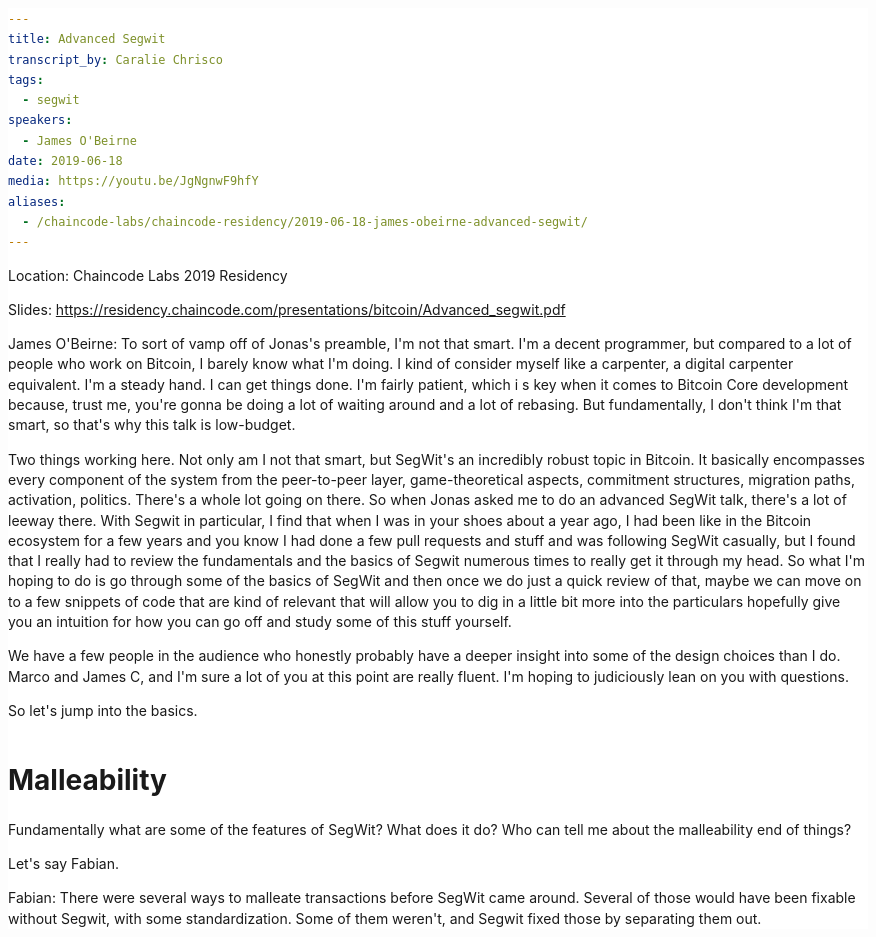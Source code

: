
 ```yaml
---
title: Advanced Segwit
transcript_by: Caralie Chrisco
tags:
  - segwit
speakers:
  - James O'Beirne
date: 2019-06-18
media: https://youtu.be/JgNgnwF9hfY
aliases:
  - /chaincode-labs/chaincode-residency/2019-06-18-james-obeirne-advanced-segwit/
---
```

Location: Chaincode Labs 2019 Residency

Slides: <https://residency.chaincode.com/presentations/bitcoin/Advanced_segwit.pdf>

James O'Beirne: To sort of vamp off of Jonas's preamble, I'm not that smart. I'm a decent programmer, but compared to a lot of people who work on Bitcoin, I barely know what I'm doing. I kind of consider myself like a carpenter, a digital carpenter equivalent. I'm a steady hand. I can get things done. I'm fairly patient, which i s key when it comes to Bitcoin Core development because, trust me, you're gonna be doing a lot of waiting around and a lot of rebasing. But fundamentally, I don't think I'm that smart, so that's why this talk is low-budget.

Two things working here. Not only am I not that smart, but SegWit's an incredibly robust topic in Bitcoin. It basically encompasses every component of the system from the peer-to-peer layer, game-theoretical aspects, commitment structures, migration paths, activation, politics. There's a whole lot going on there. So when Jonas asked me to do an advanced SegWit talk, there's a lot of leeway there. With Segwit in particular, I find that when I was in your shoes about a year ago, I had been like in the Bitcoin ecosystem for a few years and you know I had done a few pull requests and stuff and was following SegWit casually, but I found that I really had to review the fundamentals and the basics of Segwit numerous times to really get it through my head. So what I'm hoping to do is go through some of the basics of SegWit and then once we do just a quick review of that, maybe we can move on to a few snippets of code that are kind of relevant that will allow you to dig in a little bit more into the particulars hopefully give you an intuition for how you can go off and study some of this stuff yourself.

We have a few people in the audience who honestly probably have a deeper insight into some of the design choices than I do. Marco and James C, and I'm sure a lot of you at this point are really fluent. I'm hoping to judiciously lean on you with questions.

So let's jump into the basics.

# Malleability

Fundamentally what are some of the features of SegWit? What does it do? Who can tell me about the malleability end of things?

Let's say Fabian.

Fabian: There were several ways to malleate transactions before SegWit came around. Several of those would have been fixable without Segwit, with some standardization. Some of them weren't, and Segwit fixed those by separating them out.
::::::::::
● EXERCISE:
Give the count of lines that hold the word "been" in the listing above, with no other text.

● SOLVED EXERCISE:
2